The Statistical Basis of System Marginality Validation (SMV)

Alan Sguigna

March 16, 2014
4:48 pm

Determining the margins of a system requires taking a statistically large-enough data collection sample size to achieve a meaningful result. The sample size takes into account variances due to silicon process, temperature, voltage, finite test time, and a number of other factors. What is the math behind this?

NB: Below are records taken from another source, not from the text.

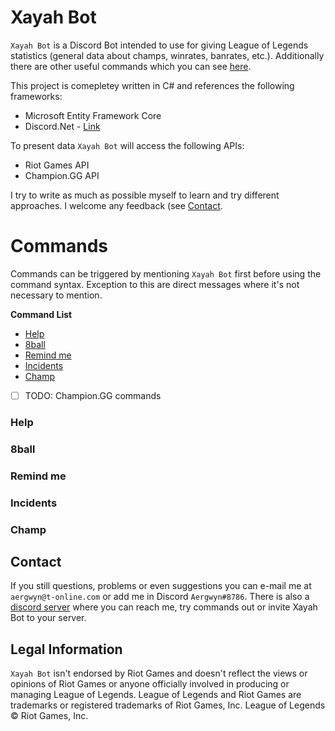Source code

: # Xayah Bot
`Xayah Bot` is a Discord Bot intended to use for giving League of Legends statistics (general data about champs, winrates, banrates, etc.). Additionally there are other useful commands which you can see [here](https://github.com/Aergwyn/XayahBot#commands).

This project is comepletey written in C# and references the following frameworks:
- Microsoft Entity Framework Core
- Discord.Net - [Link](https://github.com/RogueException/Discord.Net)

To present data `Xayah Bot` will access the following APIs:
- Riot Games API
- Champion.GG API

I try to write as much as possible myself to learn and try different approaches. I welcome any feedback (see [Contact](https://github.com/Aergwyn/XayahBot#contact).

# Commands
Commands can be triggered by mentioning `Xayah Bot` first before using the command syntax. Exception to this are direct messages where it's not necessary to mention.

__Command List__
- [Help](https://github.com/Aergwyn/XayahBot#help)
- [8ball](https://github.com/Aergwyn/XayahBot#8ball)
- [Remind me](https://github.com/Aergwyn/XayahBot#help)
- [Incidents](https://github.com/Aergwyn/XayahBot#incidents)
- [Champ](https://github.com/Aergwyn/XayahBot#champ)

- [ ] TODO: Champion.GG commands

### Help

### 8ball

### Remind me

### Incidents

### Champ

## Contact
If you still questions, problems or even suggestions you can e-mail me at `aergwyn@t-online.com` or add me in Discord `Aergwyn#8786`.
There is also a [discord server](https://discord.gg/YhQYAFW) where you can reach me, try commands out or invite Xayah Bot to your server.

## Legal Information
`Xayah Bot` isn't endorsed by Riot Games and doesn't reflect the views or opinions of Riot Games or anyone officially involved in producing or managing League of Legends. League of Legends and Riot Games are trademarks or registered trademarks of Riot Games, Inc. League of Legends © Riot Games, Inc.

System Marginality Validation (SMV) uses on-chip embedded instrumentation to perform the margining function. Examples include Intel® Interconnect Built-In Self Test (IBIST) or Freescale™ DDR Validation Tool. The silicon embedded instruments are used in conjunction with PC-based software, such as ASSET ScanWorks®, to perform pattern generation, capture, loopback, voltage and time margining, and error checking functions, among many others. A margin run on, for example, a SATA 3 bus might look like this:

Green indicates that the no errors were encountered on the lane during the dwell time at the margining point (typically one second or thereabouts). A yellow indicates a correctable error was detected. Red indicates an undetectable error was detected.

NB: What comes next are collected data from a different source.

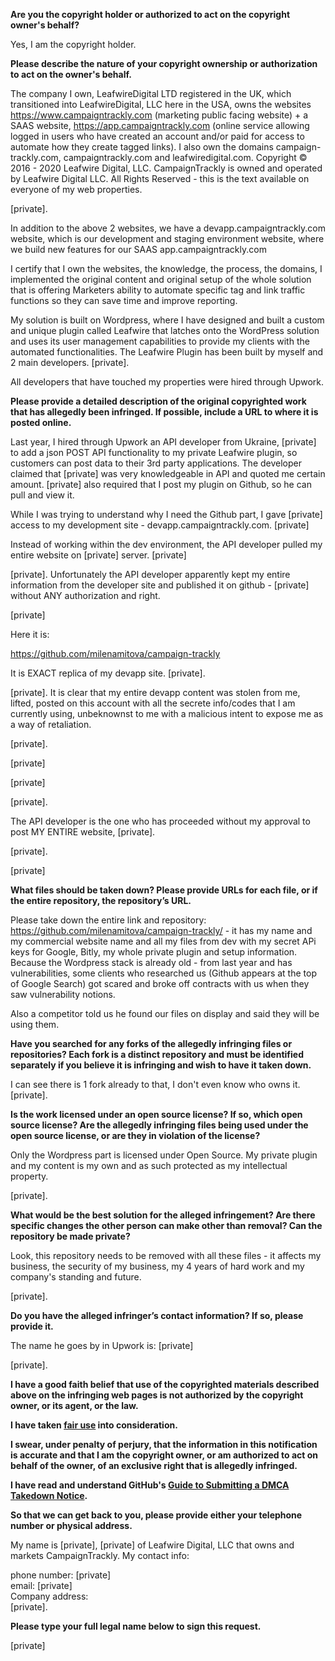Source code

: **Are you the copyright holder or authorized to act on the copyright owner's behalf?**

Yes, I am the copyright holder.

**Please describe the nature of your copyright ownership or authorization to act on the owner's behalf.**

The company I own, LeafwireDigital LTD registered in the UK, which transitioned into LeafwireDigital, LLC here in the USA, owns the websites https://www.campaigntrackly.com (marketing public facing website) + a SAAS website, https://app.campaigntrackly.com (online service allowing logged in users who have created an account and/or paid for access to automate how they create tagged links). I also own the domains campaign-trackly.com, campaigntrackly.com and leafwiredigital.com. Copyright © 2016 - 2020 Leafwire Digital, LLC. CampaignTrackly is owned and operated by Leafwire Digital LLC. All Rights Reserved - this is the text available on everyone of my web properties.

[private].

In addition to the above 2 websites, we have a devapp.campaigntrackly.com website, which is our development and staging environment website, where we build new features for our SAAS app.campaigntrackly.com

I certify that I own the websites, the knowledge, the process, the domains, I implemented the original content and original setup of the whole solution that is offering Marketers ability to automate specific tag and link traffic functions so they can save time and improve reporting.

My solution is built on Wordpress, where I have designed and built a custom and unique plugin called Leafwire that latches onto the WordPress solution and uses its user management capabilities to provide my clients with the automated functionalities. The Leafwire Plugin has been built by myself and 2 main developers. [private].

All developers that have touched my properties were hired through Upwork.

**Please provide a detailed description of the original copyrighted work that has allegedly been infringed. If possible, include a URL to where it is posted online.**

Last year, I hired through Upwork an API developer from Ukraine, [private] to add a json POST API functionality to my private Leafwire plugin, so customers can post data to their 3rd party applications. The developer claimed that [private] was very knowledgeable in API and quoted me certain amount. [private] also required that I post my plugin on Github, so he can pull and view it.

While I was trying to understand why I need the Github part, I gave [private] access to my development site - devapp.campaigntrackly.com. [private]

Instead of working within the dev environment, the API developer pulled my entire website on [private] server. [private]

[private]. Unfortunately the API developer apparently kept my entire information from the developer site and published it on github - [private] without ANY authorization and right.

[private]

Here it is:

https://github.com/milenamitova/campaign-trackly

It is EXACT replica of my devapp site. [private].

[private]. It is clear that my entire devapp content was stolen from me, lifted, posted on this account with all the secrete info/codes that I am currently using, unbeknownst to me with a malicious intent to expose me as a way of retaliation.

[private].

[private]

[private]

[private].

The API developer is the one who has proceeded without my approval to post MY ENTIRE website, [private].

[private].

[private]

**What files should be taken down? Please provide URLs for each file, or if the entire repository, the repository’s URL.**

Please take down the entire link and repository: https://github.com/milenamitova/campaign-trackly/ - it has my name and my commercial website name and all my files from dev with my secret APi keys for Google, Bitly, my whole private plugin and setup information. Because the Wordpress stack is already old - from last year and has vulnerabilities, some clients who researched us (Github appears at the top of Google Search) got scared and broke off contracts with us when they saw vulnerability notions.

Also a competitor told us he found our files on display and said they will be using them.

**Have you searched for any forks of the allegedly infringing files or repositories? Each fork is a distinct repository and must be identified separately if you believe it is infringing and wish to have it taken down.**

I can see there is 1 fork already to that, I don't even know who owns it. [private].

**Is the work licensed under an open source license? If so, which open source license? Are the allegedly infringing files being used under the open source license, or are they in violation of the license?**

Only the Wordpress part is licensed under Open Source. My private plugin and my content is my own and as such protected as my intellectual property.

[private].

**What would be the best solution for the alleged infringement? Are there specific changes the other person can make other than removal? Can the repository be made private?**

Look, this repository needs to be removed with all these files - it affects my business, the security of my business, my 4 years of hard work and my company's standing and future.

[private].

**Do you have the alleged infringer’s contact information? If so, please provide it.**

The name he goes by in Upwork is: [private]

[private].

**I have a good faith belief that use of the copyrighted materials described above on the infringing web pages is not authorized by the copyright owner, or its agent, or the law.**

**I have taken <a href="https://www.lumendatabase.org/topics/22">fair use</a> into consideration.**

**I swear, under penalty of perjury, that the information in this notification is accurate and that I am the copyright owner, or am authorized to act on behalf of the owner, of an exclusive right that is allegedly infringed.**

**I have read and understand GitHub's <a href="https://help.github.com/articles/guide-to-submitting-a-dmca-takedown-notice/">Guide to Submitting a DMCA Takedown Notice</a>.**

**So that we can get back to you, please provide either your telephone number or physical address.**

My name is [private], [private] of Leafwire Digital, LLC that owns and markets CampaignTrackly. My contact info:

phone number: [private]  
email: [private]  
Company address:  
[private].

**Please type your full legal name below to sign this request.**

[private]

The results vary from margin run to margin run, affected by:

Silicon high volume manufacturing (HVM) variances between and within lots
A finite number of test samples taken
An adjustment for the bit error rate measurable via the limited dwell time
Chip and board effects such as temperature, voltage, humidity, silicon aging, etc.

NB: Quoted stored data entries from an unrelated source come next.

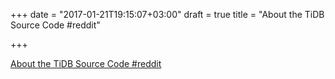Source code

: +++
date = "2017-01-21T19:15:07+03:00"
draft = true
title = "About the TiDB Source Code  #reddit"

+++

<p><a href="https://t.co/dz2wDkdRcv">About the TiDB Source Code  #reddit</a></p>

This can be depicted visually:

The silicon vendor takes numerous measurements across a large number of samples, constructs a normal distribution, and develops an “eye mask” perhaps based upon a 95% two-sigma (2s) or higher confidence level. The standard deviation is, according to measures of dispersion, the square root of the variance of the data set. For measurements of grouped data, the arithmetic mean and standard deviation are taken to define (1) an average that the mean of the data set must exceed, and (2) the number of measurements needed to get to the 2s confidence level.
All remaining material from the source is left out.